Data shown below:

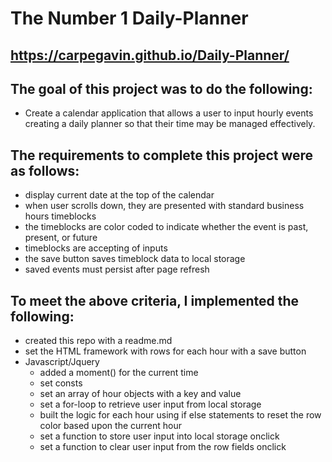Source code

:    # The Number 1 Daily-Planner

## https://carpegavin.github.io/Daily-Planner/

## The goal of this project was to do the following:
- Create a calendar application that allows a user to input hourly events creating a daily planner so that their time may be managed effectively.

## The requirements to complete this project were as follows:
- display current date at the top of the calendar
- when user scrolls down, they are presented with standard business hours timeblocks
- the timeblocks are color coded to indicate whether the event is past, present, or future
- timeblocks are accepting of inputs
- the save button saves timeblock data to local storage
- saved events must persist after page refresh

## To meet the above criteria, I implemented the following:
- created this repo with a readme.md
- set the HTML framework with rows for each hour with a save button
- Javascript/Jquery
   - added a moment() for the current time
   - set consts
   - set an array of hour objects with a key and value
   - set a for-loop to retrieve user input from local storage
   - built the logic for each hour using if else statements to reset the row color based upon the current hour
   - set a function to store user input into local storage onclick
   - set a function to clear user input from the row fields onclick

End of Data shown.

▶ **Activity**: Copy the data word for word and omit every picture.

▶ **The completed task**:
Source code

:    # The Number 1 Daily-Planner

## https://carpegavin.github.io/Daily-Planner/

## The goal of this project was to do the following:
- Create a calendar application that allows a user to input hourly events creating a daily planner so that their time may be managed effectively.

## The requirements to complete this project were as follows:
- display current date at the top of the calendar
- when user scrolls down, they are presented with standard business hours timeblocks
- the timeblocks are color coded to indicate whether the event is past, present, or future
- timeblocks are accepting of inputs
- the save button saves timeblock data to local storage
- saved events must persist after page refresh

## To meet the above criteria, I implemented the following:
- created this repo with a readme.md
- set the HTML framework with rows for each hour with a save button
- Javascript/Jquery
   - added a moment() for the current time
   - set consts
   - set an array of hour objects with a key and value
   - set a for-loop to retrieve user input from local storage
   - built the logic for each hour using if else statements to reset the row color based upon the current hour
   - set a function to store user input into local storage onclick
   - set a function to clear user input from the row fields onclick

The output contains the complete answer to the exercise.